I’m trying to eat better now because before I went to supermarket last time I almost felt sick because of the monotonous/bad-cooked food.
And having this is the highlight of my everyday since I bought it.
But today I had another highlight: watching “The Vaccum Cleaner”. As a theater I think it’s good but not my favorite. But it’s very inspiring because it’s written and directed by a Japanese and there is an Australian performer (he even studied music!). I recognized it because of his accent, and there is another performer from Switzerland, I think both of the accent added something to their character.
As I was small I wanted to be a voice performer (声優) for Japanese animation. But my father said, there are so many Japanese, why would people give you job when your first language is not Japanese? So my parents didn’t support me in this direction at all. Even today a lot of Chinese people think that foreigners will always be inferior and can’t input any culture to the society. This thought also make them think, having accent is shameful, people must imitate either US standard pronunciation or UK standard one. If someone has some words pronounced in US standard and other words in UK standard, they may still be shamed.

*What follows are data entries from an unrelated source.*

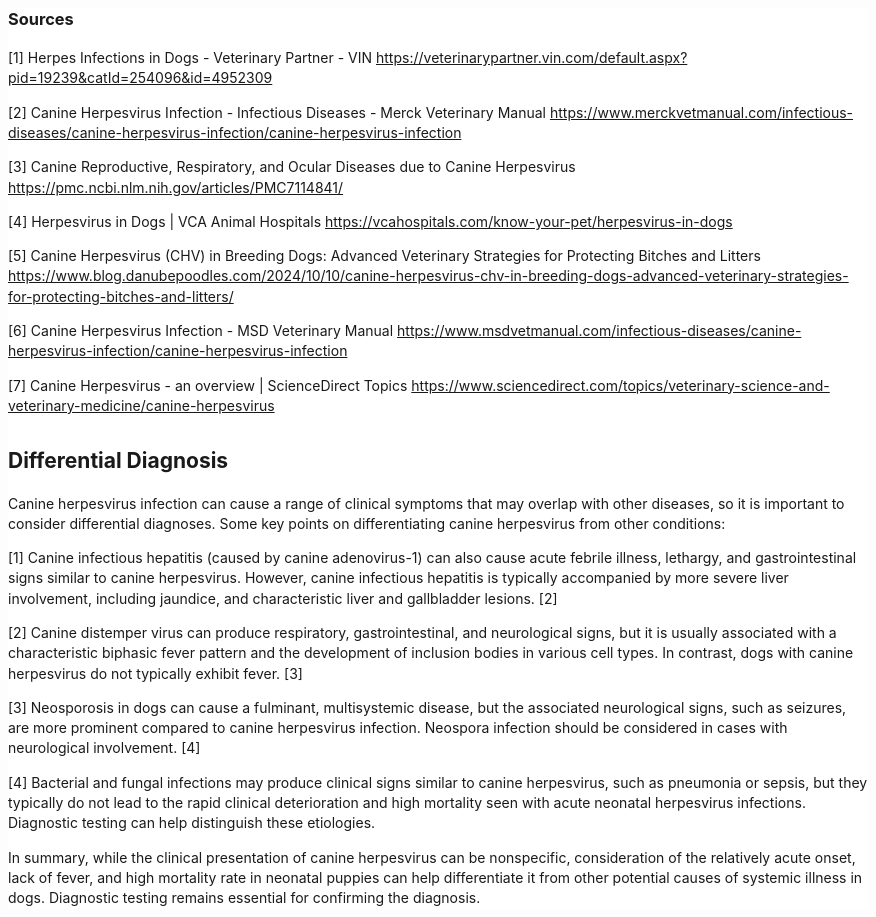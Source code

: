 ### Sources

[1] Herpes Infections in Dogs - Veterinary Partner - VIN
https://veterinarypartner.vin.com/default.aspx?pid=19239&catId=254096&id=4952309

[2] Canine Herpesvirus Infection - Infectious Diseases - Merck Veterinary Manual
https://www.merckvetmanual.com/infectious-diseases/canine-herpesvirus-infection/canine-herpesvirus-infection

[3] Canine Reproductive, Respiratory, and Ocular Diseases due to Canine Herpesvirus
https://pmc.ncbi.nlm.nih.gov/articles/PMC7114841/

[4] Herpesvirus in Dogs | VCA Animal Hospitals
https://vcahospitals.com/know-your-pet/herpesvirus-in-dogs

[5] Canine Herpesvirus (CHV) in Breeding Dogs: Advanced Veterinary Strategies for Protecting Bitches and Litters
https://www.blog.danubepoodles.com/2024/10/10/canine-herpesvirus-chv-in-breeding-dogs-advanced-veterinary-strategies-for-protecting-bitches-and-litters/

[6] Canine Herpesvirus Infection - MSD Veterinary Manual
https://www.msdvetmanual.com/infectious-diseases/canine-herpesvirus-infection/canine-herpesvirus-infection

[7] Canine Herpesvirus - an overview | ScienceDirect Topics
https://www.sciencedirect.com/topics/veterinary-science-and-veterinary-medicine/canine-herpesvirus

## Differential Diagnosis

Canine herpesvirus infection can cause a range of clinical symptoms that may overlap with other diseases, so it is important to consider differential diagnoses. Some key points on differentiating canine herpesvirus from other conditions:

[1] Canine infectious hepatitis (caused by canine adenovirus-1) can also cause acute febrile illness, lethargy, and gastrointestinal signs similar to canine herpesvirus. However, canine infectious hepatitis is typically accompanied by more severe liver involvement, including jaundice, and characteristic liver and gallbladder lesions. [2]

[2] Canine distemper virus can produce respiratory, gastrointestinal, and neurological signs, but it is usually associated with a characteristic biphasic fever pattern and the development of inclusion bodies in various cell types. In contrast, dogs with canine herpesvirus do not typically exhibit fever. [3]

[3] Neosporosis in dogs can cause a fulminant, multisystemic disease, but the associated neurological signs, such as seizures, are more prominent compared to canine herpesvirus infection. Neospora infection should be considered in cases with neurological involvement. [4]

[4] Bacterial and fungal infections may produce clinical signs similar to canine herpesvirus, such as pneumonia or sepsis, but they typically do not lead to the rapid clinical deterioration and high mortality seen with acute neonatal herpesvirus infections. Diagnostic testing can help distinguish these etiologies.

In summary, while the clinical presentation of canine herpesvirus can be nonspecific, consideration of the relatively acute onset, lack of fever, and high mortality rate in neonatal puppies can help differentiate it from other potential causes of systemic illness in dogs. Diagnostic testing remains essential for confirming the diagnosis.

“The Vacuum Cleaner” let me confirmed all of these ideas are wrong. Being a foreigner has a lot of restrictions and obstacles. But language is not a main one. And it’s possible to convince the audience with something they’re not familiar with. The story, stage and characters especially the vacuum clear is very Japanese, the director/ theater writer didn’t even change the Japanese names of the roles. That’s something very inspiring. I don’t have a clear idea, how people could learn from it. But at least I see a reason to not let your origin and language stop you or your children’s dream.
Tried some Sichuan style potato. I have no Sichuan pepper or coriander, so it’s just some fusion style dish.

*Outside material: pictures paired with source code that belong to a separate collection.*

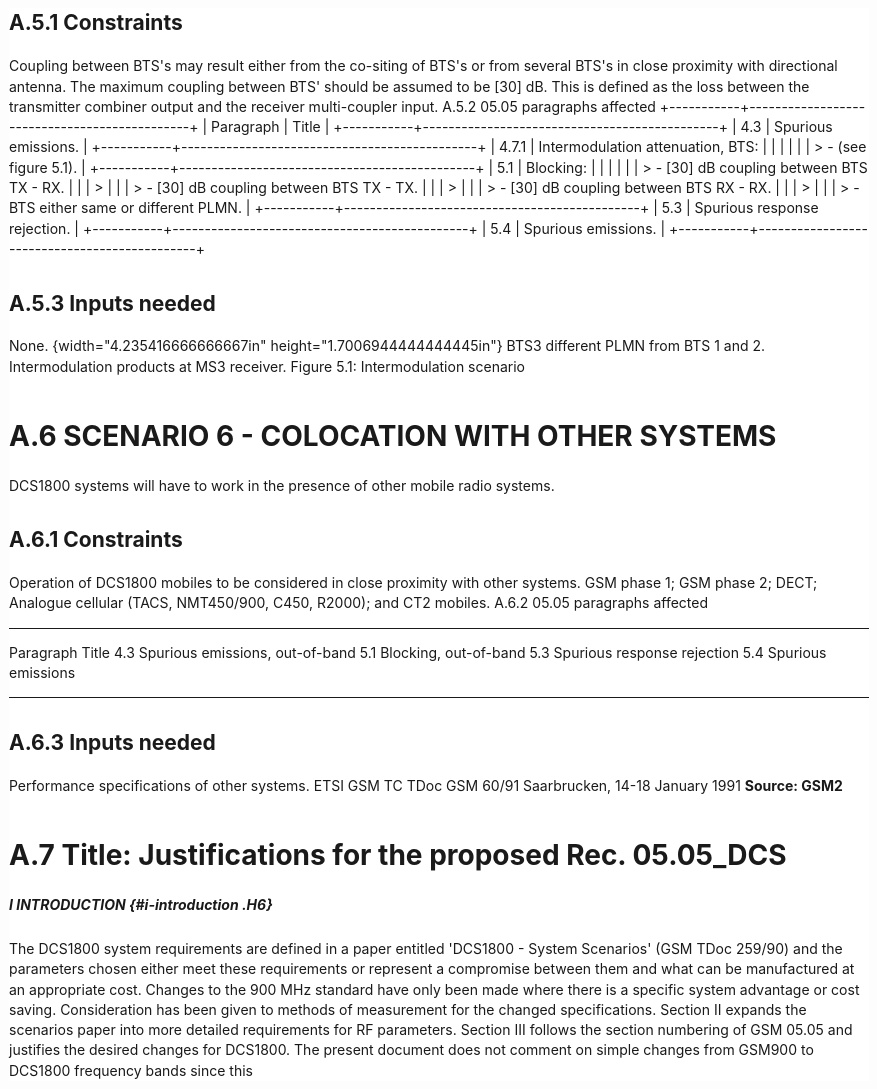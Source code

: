 ## A.5.1 Constraints
Coupling between BTS\'s may result either from the co-siting of BTS\'s or from
several BTS\'s in close proximity with directional antenna. The maximum
coupling between BTS\' should be assumed to be [30] dB. This is defined as the
loss between the transmitter combiner output and the receiver multi-coupler
input.
A.5.2 05.05 paragraphs affected
+-----------+----------------------------------------------+ | Paragraph | Title | +-----------+----------------------------------------------+ | 4.3 | Spurious emissions. | +-----------+----------------------------------------------+ | 4.7.1 | Intermodulation attenuation, BTS: | | | | | | > \- (see figure 5.1). | +-----------+----------------------------------------------+ | 5.1 | Blocking: | | | | | | > \- [30] dB coupling between BTS TX - RX. | | | > | | | > \- [30] dB coupling between BTS TX - TX. | | | > | | | > \- [30] dB coupling between BTS RX - RX. | | | > | | | > \- BTS either same or different PLMN. | +-----------+----------------------------------------------+ | 5.3 | Spurious response rejection. | +-----------+----------------------------------------------+ | 5.4 | Spurious emissions. | +-----------+----------------------------------------------+
## A.5.3 Inputs needed
None.
{width="4.235416666666667in" height="1.7006944444444445in"}
BTS3 different PLMN from BTS 1 and 2.
Intermodulation products at MS3 receiver.
Figure 5.1: Intermodulation scenario
# A.6 SCENARIO 6 - COLOCATION WITH OTHER SYSTEMS
DCS1800 systems will have to work in the presence of other mobile radio
systems.
## A.6.1 Constraints
Operation of DCS1800 mobiles to be considered in close proximity with other
systems.
GSM phase 1;
GSM phase 2;
DECT;
Analogue cellular (TACS, NMT450/900, C450, R2000); and
CT2 mobiles.
A.6.2 05.05 paragraphs affected
* * *
Paragraph Title 4.3 Spurious emissions, out-of-band 5.1 Blocking, out-of-band
5.3 Spurious response rejection 5.4 Spurious emissions
* * *
## A.6.3 Inputs needed
Performance specifications of other systems.
ETSI GSM TC TDoc GSM 60/91
Saarbrucken, 14-18 January 1991
**Source: GSM2**
# A.7 Title: Justifications for the proposed Rec. 05.05_DCS
##### I INTRODUCTION {#i-introduction .H6}
The DCS1800 system requirements are defined in a paper entitled \'DCS1800 -
System Scenarios\' (GSM TDoc 259/90) and the parameters chosen either meet
these requirements or represent a compromise between them and what can be
manufactured at an appropriate cost. Changes to the 900 MHz standard have only
been made where there is a specific system advantage or cost saving.
Consideration has been given to methods of measurement for the changed
specifications.
Section II expands the scenarios paper into more detailed requirements for RF
parameters. Section III follows the section numbering of GSM 05.05 and
justifies the desired changes for DCS1800. The present document does not
comment on simple changes from GSM900 to DCS1800 frequency bands since this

And I went out again to send a post. It’s so hard to going out (as always, even before the pandemic), people have to change cloth and bring everything they need. Thinking of that much work I procrastinated again. The plan was to send the mail before 12:00 so it will be on the way today, but I went out around 15:00 so it will be collected perhaps on Monday.
It’s already very warm outside. I can remember some summer days in elementary schools, the PE lesson was the last one and there was no extra lesson after it, I wanted a popsicle on the way home.
Again, glutious rice is the cult of south of Yang-tze River. Perhaps my landlord is going to his relavants’ place again on Saturday, I have a lot of time in kitchen today.
I miss bubble tea actually, but as a friend of mine said, the best of the bubble tea is not the bubble, not the milk, nor the tea, it’s the straw. If I can’t suck it while walking, half of the enjoyment lost.
More potato dishes before my potatoes go bad.
Sour-spicy sliced potato. I can’t really cut slices and I think shredder is lame, so that’s what I can do best.
And potato pancakes. It tastes better than it looks.
I communicated still very little with people these days. I always feel I should finish some work first, but it’s hard to start working. Shortly before 13.03 I wrote my very belated new year’s resolutions, and when the staying home time started I thought I’d have time for them, but I’m still far from finishing them. And perhaps after the staying home time I won’t have time anymore.
Officially the restrictions are loosen now. But I may start going out again from next month. I stopped paying my traffic tickets until July, so perhaps even next month I won’t go out much. Actually people spend more money when they earn more, only if they earn much more than they used to, it’s possible to change life with money. For the moment I’m not even thinking about this possibility, I’m a bit looking forward to the “normal” life just because I’m tired of eating what I cooked myself, and being heard by my landlord what I’m practicing.